Your instructions: Below are the entries; return every line among them that holds the word "chip".

Given data:

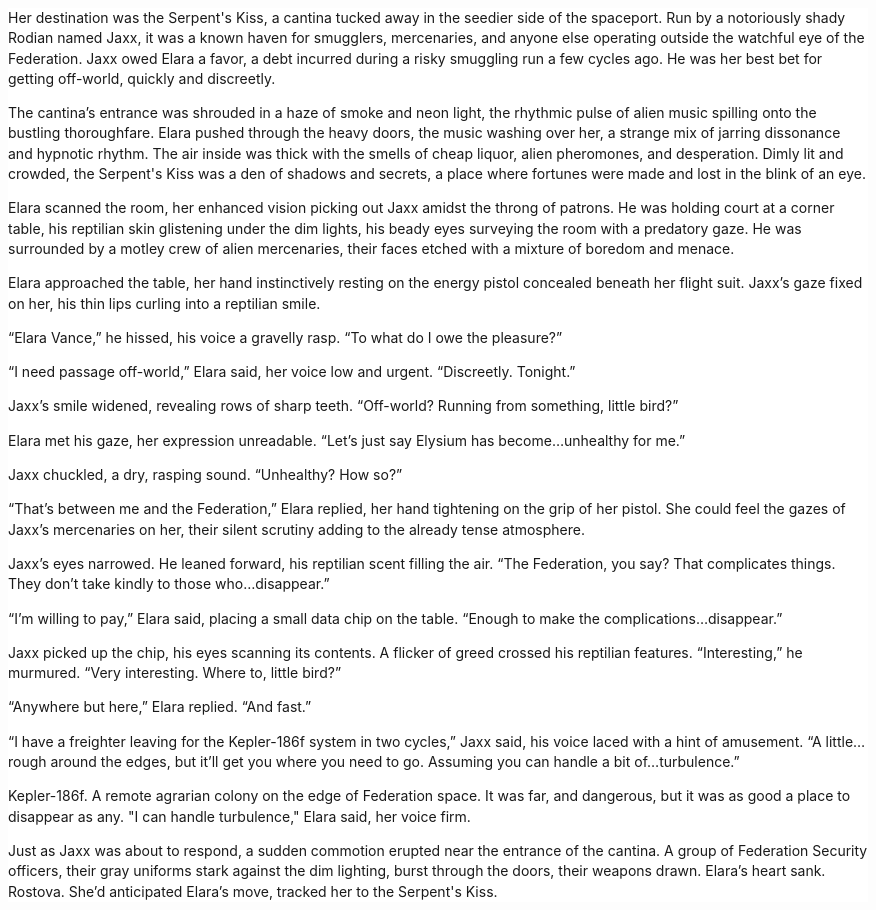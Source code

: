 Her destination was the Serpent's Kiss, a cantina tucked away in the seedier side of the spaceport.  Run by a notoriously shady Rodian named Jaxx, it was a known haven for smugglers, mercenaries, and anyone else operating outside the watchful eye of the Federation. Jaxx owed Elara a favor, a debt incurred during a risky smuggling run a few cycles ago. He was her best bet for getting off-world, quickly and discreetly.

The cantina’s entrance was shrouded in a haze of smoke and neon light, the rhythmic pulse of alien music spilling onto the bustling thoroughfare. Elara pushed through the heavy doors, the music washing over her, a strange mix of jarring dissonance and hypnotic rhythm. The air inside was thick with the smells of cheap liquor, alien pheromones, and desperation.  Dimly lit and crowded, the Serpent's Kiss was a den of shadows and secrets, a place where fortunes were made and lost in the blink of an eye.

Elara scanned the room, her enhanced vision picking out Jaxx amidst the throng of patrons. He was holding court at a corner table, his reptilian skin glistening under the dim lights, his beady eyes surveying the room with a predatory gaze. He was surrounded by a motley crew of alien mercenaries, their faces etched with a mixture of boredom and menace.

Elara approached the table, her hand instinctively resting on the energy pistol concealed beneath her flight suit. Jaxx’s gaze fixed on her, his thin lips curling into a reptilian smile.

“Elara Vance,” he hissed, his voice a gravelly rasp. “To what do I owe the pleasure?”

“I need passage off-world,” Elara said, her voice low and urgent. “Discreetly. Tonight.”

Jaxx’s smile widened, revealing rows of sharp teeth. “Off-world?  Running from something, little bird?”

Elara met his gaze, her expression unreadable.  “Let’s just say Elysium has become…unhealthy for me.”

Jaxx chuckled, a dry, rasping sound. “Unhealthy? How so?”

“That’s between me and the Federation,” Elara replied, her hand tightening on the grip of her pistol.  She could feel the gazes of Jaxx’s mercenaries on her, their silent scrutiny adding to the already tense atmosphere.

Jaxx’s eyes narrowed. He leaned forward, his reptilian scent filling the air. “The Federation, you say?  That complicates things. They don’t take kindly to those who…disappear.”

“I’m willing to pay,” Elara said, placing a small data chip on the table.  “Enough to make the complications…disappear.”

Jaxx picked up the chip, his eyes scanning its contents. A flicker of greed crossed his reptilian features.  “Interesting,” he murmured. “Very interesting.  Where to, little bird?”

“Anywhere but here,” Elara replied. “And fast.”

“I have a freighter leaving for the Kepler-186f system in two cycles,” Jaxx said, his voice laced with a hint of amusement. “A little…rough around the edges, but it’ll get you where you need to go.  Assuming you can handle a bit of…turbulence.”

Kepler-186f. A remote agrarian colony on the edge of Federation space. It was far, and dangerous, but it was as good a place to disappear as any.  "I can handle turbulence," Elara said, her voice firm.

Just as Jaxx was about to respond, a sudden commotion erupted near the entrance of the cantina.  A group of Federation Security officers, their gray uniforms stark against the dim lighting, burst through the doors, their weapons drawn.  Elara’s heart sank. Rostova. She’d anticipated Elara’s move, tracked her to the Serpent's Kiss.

Written response:
“I’m willing to pay,” Elara said, placing a small data chip on the table.  “Enough to make the complications…disappear.”
Jaxx picked up the chip, his eyes scanning its contents. A flicker of greed crossed his reptilian features.  “Interesting,” he murmured. “Very interesting.  Where to, little bird?”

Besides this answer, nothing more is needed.